Work instruction = Which lines run from the one containing "The skeleton of" to the end of the entries? Copy them exactly, both ends included, and give nothing else.

********************

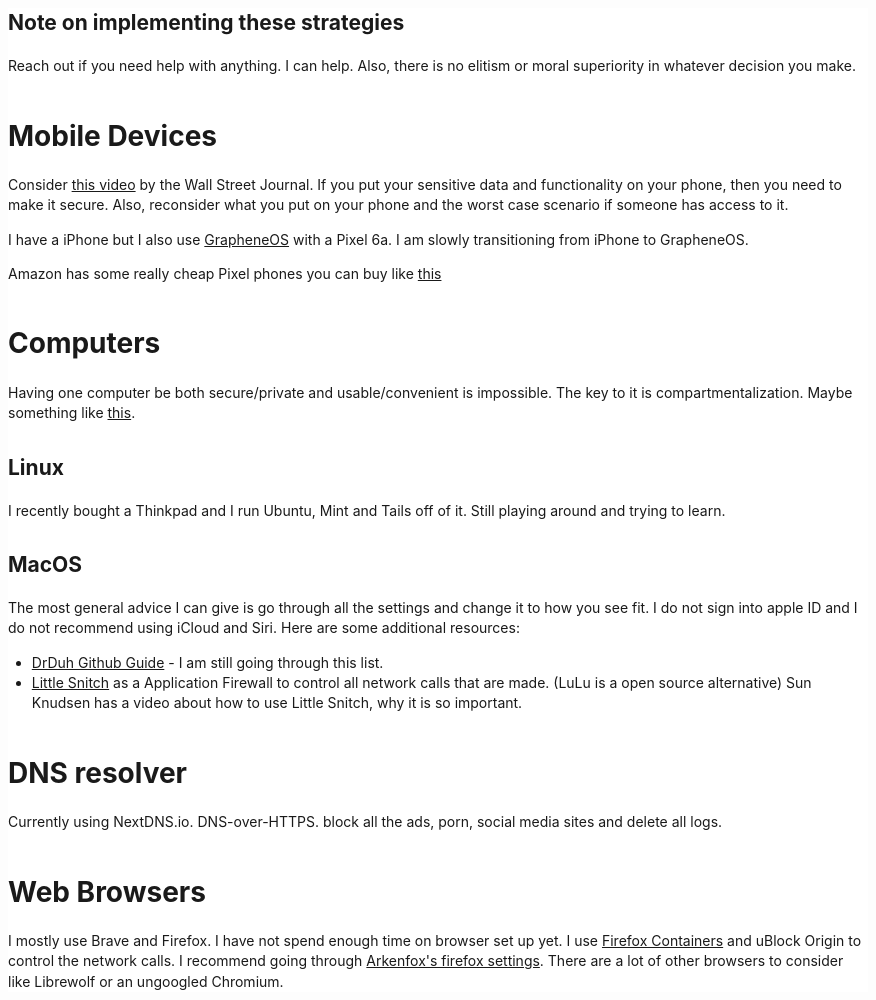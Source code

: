 ## Note on implementing these strategies

Reach out if you need help with anything. I can help. Also, there is no elitism or moral superiority in whatever decision you make.

# Mobile Devices

Consider [this video](https://yewtu.be/watch?v=QUYODQB_2wQ) by the Wall Street Journal. If you put your sensitive data and functionality on your phone, then you need to make it secure. Also, reconsider what you put on your phone and the worst case scenario if someone has access to it.

I have a iPhone but I also use [GrapheneOS](https://grapheneos.org) with a Pixel 6a.  I am slowly transitioning from iPhone to GrapheneOS.

Amazon has some really cheap Pixel phones you can buy like [this](https://www.amazon.com/Google-Pixel-6-Inches-Display-SmartPhone/dp/B0B2F4LMS2)

# Computers

Having one computer be both secure/private and usable/convenient is impossible. The key to it is compartmentalization. Maybe something like [this](https://invisiblethingslab.com/resources/2014/Software_compartmentalization_vs_physical_separation.pdf). 

## Linux

I recently bought a Thinkpad and I run Ubuntu, Mint and Tails off of it. Still playing around and trying to learn.

## MacOS

The most general advice I can give is go through all the settings and change it to how you see fit. I do not sign into apple ID and I do not recommend using iCloud and Siri. Here are some additional resources:
+ [DrDuh Github Guide](https://github.com/drduh/macOS-Security-and-Privacy-Guide) - I am still going through this list.
+ [Little Snitch](https://obdev.at/products/littlesnitch/index.html) as a Application Firewall to control all network calls that are made. (LuLu is a open source alternative) Sun Knudsen has a video about how to use Little Snitch, why it is so important. 


# DNS resolver

Currently using NextDNS.io. DNS-over-HTTPS. block all the ads, porn, social media sites and delete all logs.

# Web Browsers

I mostly use Brave and Firefox. I have not spend enough time on browser set up yet. I use [Firefox Containers](https://support.mozilla.org/en-US/kb/containers) and uBlock Origin to control the network calls. I recommend going through [Arkenfox's firefox settings](https://github.com/arkenfox/user.js/). There are a lot of other browsers to consider like Librewolf or an ungoogled Chromium.
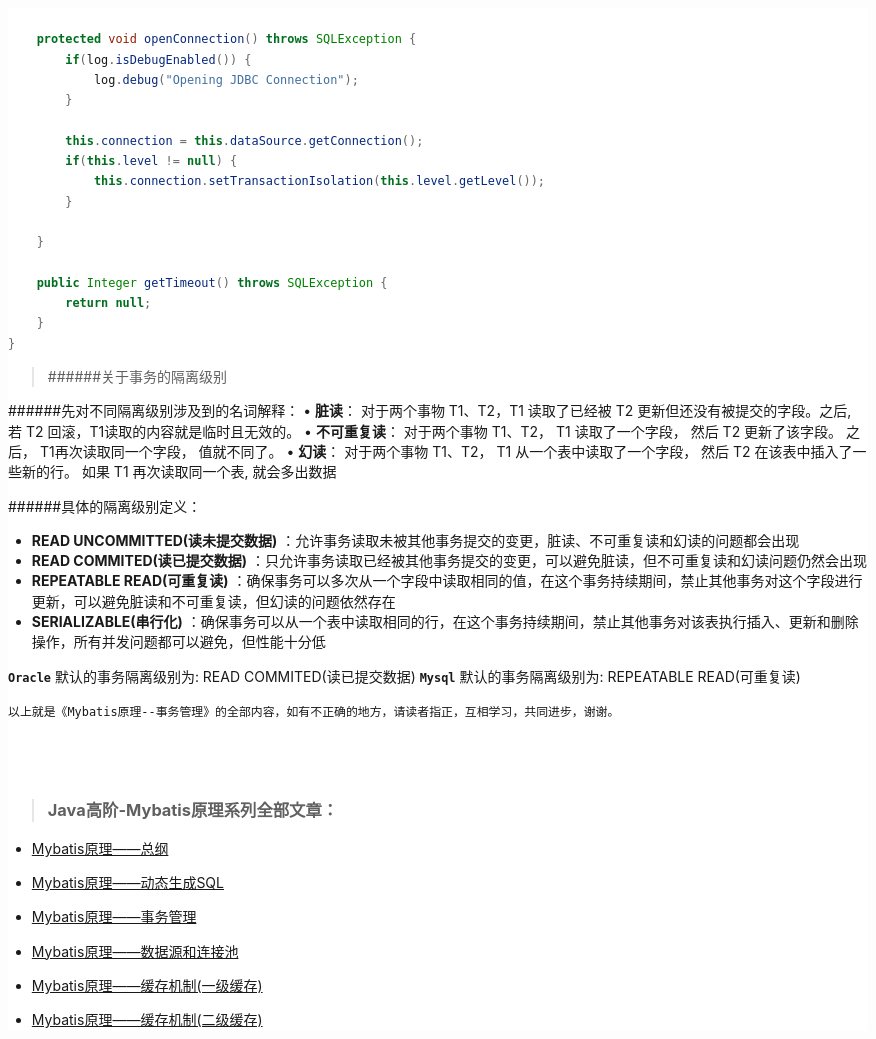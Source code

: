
 ```java

    protected void openConnection() throws SQLException {
        if(log.isDebugEnabled()) {
            log.debug("Opening JDBC Connection");
        }

        this.connection = this.dataSource.getConnection();
        if(this.level != null) {
            this.connection.setTransactionIsolation(this.level.getLevel());
        }

    }

    public Integer getTimeout() throws SQLException {
        return null;
    }
}
```
> ######关于事务的隔离级别

######先对不同隔离级别涉及到的名词解释：
• **脏读**： 对于两个事物 T1、T2，T1 读取了已经被 T2 更新但还没有被提交的字段。之后, 若 T2 回滚，T1读取的内容就是临时且无效的。
• **不可重复读**： 对于两个事物 T1、T2， T1 读取了一个字段， 然后 T2 更新了该字段。 之后， T1再次读取同一个字段， 值就不同了。
• **幻读**： 对于两个事物 T1、T2， T1 从一个表中读取了一个字段， 然后 T2 在该表中插入了一些新的行。  如果 T1 再次读取同一个表, 就会多出数据

######具体的隔离级别定义：
* **READ UNCOMMITTED(读未提交数据)** ：允许事务读取未被其他事务提交的变更，脏读、不可重复读和幻读的问题都会出现
* **READ COMMITED(读已提交数据)** ：只允许事务读取已经被其他事务提交的变更，可以避免脏读，但不可重复读和幻读问题仍然会出现
* **REPEATABLE READ(可重复读)** ：确保事务可以多次从一个字段中读取相同的值，在这个事务持续期间，禁止其他事务对这个字段进行更新，可以避免脏读和不可重复读，但幻读的问题依然存在
* **SERIALIZABLE(串行化)** ：确保事务可以从一个表中读取相同的行，在这个事务持续期间，禁止其他事务对该表执行插入、更新和删除操作，所有并发问题都可以避免，但性能十分低

**`Oracle`** 默认的事务隔离级别为: READ COMMITED(读已提交数据)
**`Mysql`**  默认的事务隔离级别为: REPEATABLE READ(可重复读)

`以上就是《Mybatis原理--事务管理》的全部内容，如有不正确的地方，请读者指正，互相学习，共同进步，谢谢。`

<br/>
<br/>

> ### Java高阶-Mybatis原理系列全部文章：

* [Mybatis原理——总纲](http://www.chinaxieshuai.com/mybatis/2017/09/20/Mybatis原理-总纲.html)

* [Mybatis原理——动态生成SQL](http://www.chinaxieshuai.com/mybatis/2017/09/21/Mybatis原理-动态生成SQL.html)

* [Mybatis原理——事务管理](http://www.chinaxieshuai.com/mybatis/2017/09/22/Mybatis原理-事务管理.html)

* [Mybatis原理——数据源和连接池](http://www.chinaxieshuai.com/mybatis/2017/09/23/Mybatis原理-数据源和连接池.html)

* [Mybatis原理——缓存机制(一级缓存)](http://www.chinaxieshuai.com/mybatis/2017/09/24/Mybatis原理-缓存机制(一级缓存).html)

* [Mybatis原理——缓存机制(二级缓存)](http://www.chinaxieshuai.com/mybatis/2017/09/25/Mybatis原理-缓存机制(二级缓存).html)
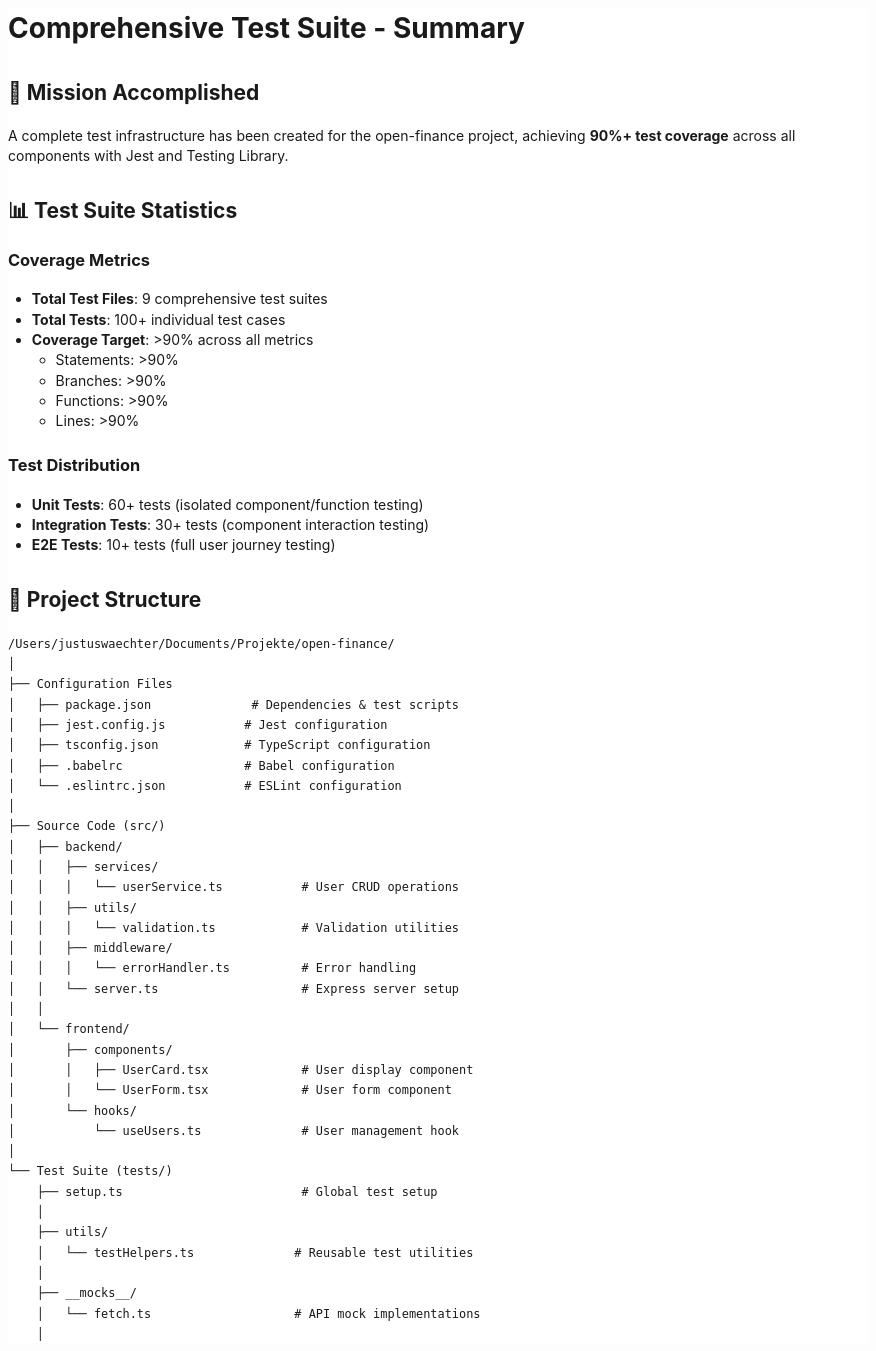 # Comprehensive Test Suite - Summary

## 🎯 Mission Accomplished

A complete test infrastructure has been created for the open-finance project, achieving **90%+ test coverage** across all components with Jest and Testing Library.

## 📊 Test Suite Statistics

### Coverage Metrics
- **Total Test Files**: 9 comprehensive test suites
- **Total Tests**: 100+ individual test cases
- **Coverage Target**: >90% across all metrics
  - Statements: >90%
  - Branches: >90%
  - Functions: >90%
  - Lines: >90%

### Test Distribution
- **Unit Tests**: 60+ tests (isolated component/function testing)
- **Integration Tests**: 30+ tests (component interaction testing)
- **E2E Tests**: 10+ tests (full user journey testing)

## 📁 Project Structure

```
/Users/justuswaechter/Documents/Projekte/open-finance/
│
├── Configuration Files
│   ├── package.json              # Dependencies & test scripts
│   ├── jest.config.js           # Jest configuration
│   ├── tsconfig.json            # TypeScript configuration
│   ├── .babelrc                 # Babel configuration
│   └── .eslintrc.json           # ESLint configuration
│
├── Source Code (src/)
│   ├── backend/
│   │   ├── services/
│   │   │   └── userService.ts           # User CRUD operations
│   │   ├── utils/
│   │   │   └── validation.ts            # Validation utilities
│   │   ├── middleware/
│   │   │   └── errorHandler.ts          # Error handling
│   │   └── server.ts                    # Express server setup
│   │
│   └── frontend/
│       ├── components/
│       │   ├── UserCard.tsx             # User display component
│       │   └── UserForm.tsx             # User form component
│       └── hooks/
│           └── useUsers.ts              # User management hook
│
└── Test Suite (tests/)
    ├── setup.ts                         # Global test setup
    │
    ├── utils/
    │   └── testHelpers.ts              # Reusable test utilities
    │
    ├── __mocks__/
    │   └── fetch.ts                    # API mock implementations
    │
```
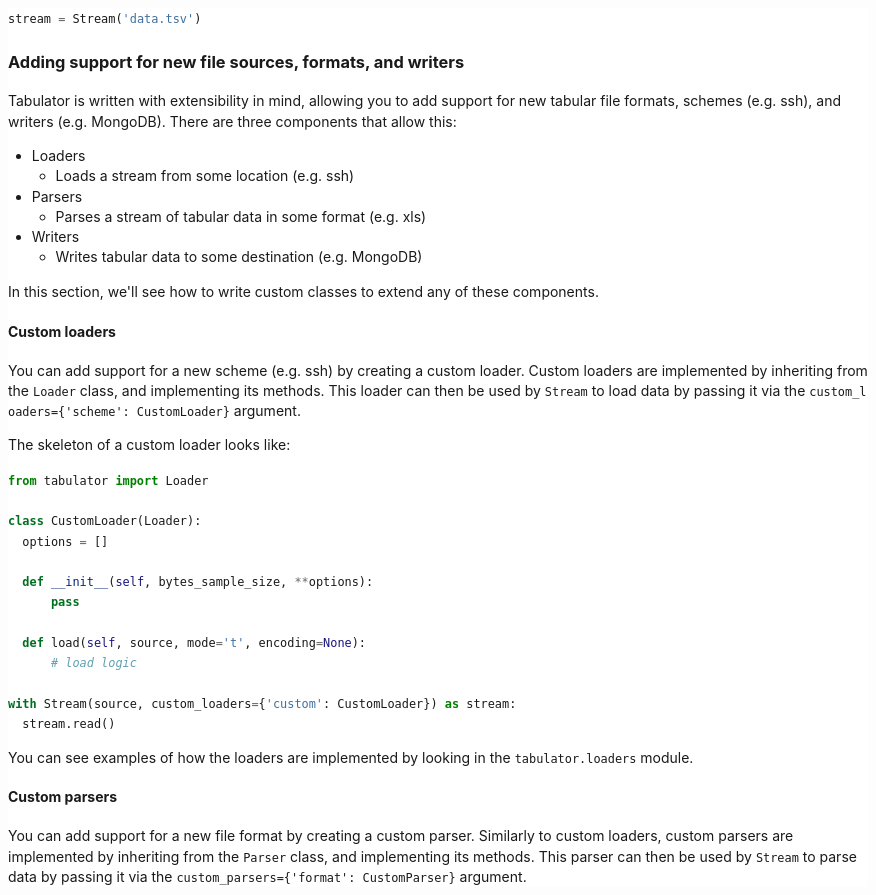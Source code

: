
 ```python
stream = Stream('data.tsv')
```

### Adding support for new file sources, formats, and writers

Tabulator is written with extensibility in mind, allowing you to add support for
new tabular file formats, schemes (e.g. ssh), and writers (e.g. MongoDB). There
are three components that allow this:

* Loaders
  * Loads a stream from some location (e.g. ssh)
* Parsers
  * Parses a stream of tabular data in some format (e.g. xls)
* Writers
  * Writes tabular data to some destination (e.g. MongoDB)

In this section, we'll see how to write custom classes to extend any of these components.

#### Custom loaders

You can add support for a new scheme (e.g. ssh) by creating a custom loader.
Custom loaders are implemented by inheriting from the `Loader` class, and
implementing its methods. This loader can then be used by `Stream` to load data
by passing it via the `custom_loaders={'scheme': CustomLoader}` argument.

The skeleton of a custom loader looks like:

```python
from tabulator import Loader

class CustomLoader(Loader):
  options = []

  def __init__(self, bytes_sample_size, **options):
      pass

  def load(self, source, mode='t', encoding=None):
      # load logic

with Stream(source, custom_loaders={'custom': CustomLoader}) as stream:
  stream.read()
```

You can see examples of how the loaders are implemented by looking in the
`tabulator.loaders` module.

#### Custom parsers

You can add support for a new file format by creating a custom parser. Similarly
to custom loaders, custom parsers are implemented by inheriting from the
`Parser` class, and implementing its methods. This parser can then be used by
`Stream` to parse data by passing it via the `custom_parsers={'format':
CustomParser}` argument.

********************

Task solution =
The skeleton of a custom loader looks like:

```python
from tabulator import Loader

class CustomLoader(Loader):
  options = []

  def __init__(self, bytes_sample_size, **options):
      pass

  def load(self, source, mode='t', encoding=None):
      # load logic

with Stream(source, custom_loaders={'custom': CustomLoader}) as stream:
  stream.read()
```

You can see examples of how the loaders are implemented by looking in the
`tabulator.loaders` module.

#### Custom parsers

You can add support for a new file format by creating a custom parser. Similarly
to custom loaders, custom parsers are implemented by inheriting from the
`Parser` class, and implementing its methods. This parser can then be used by
`Stream` to parse data by passing it via the `custom_parsers={'format':
CustomParser}` argument.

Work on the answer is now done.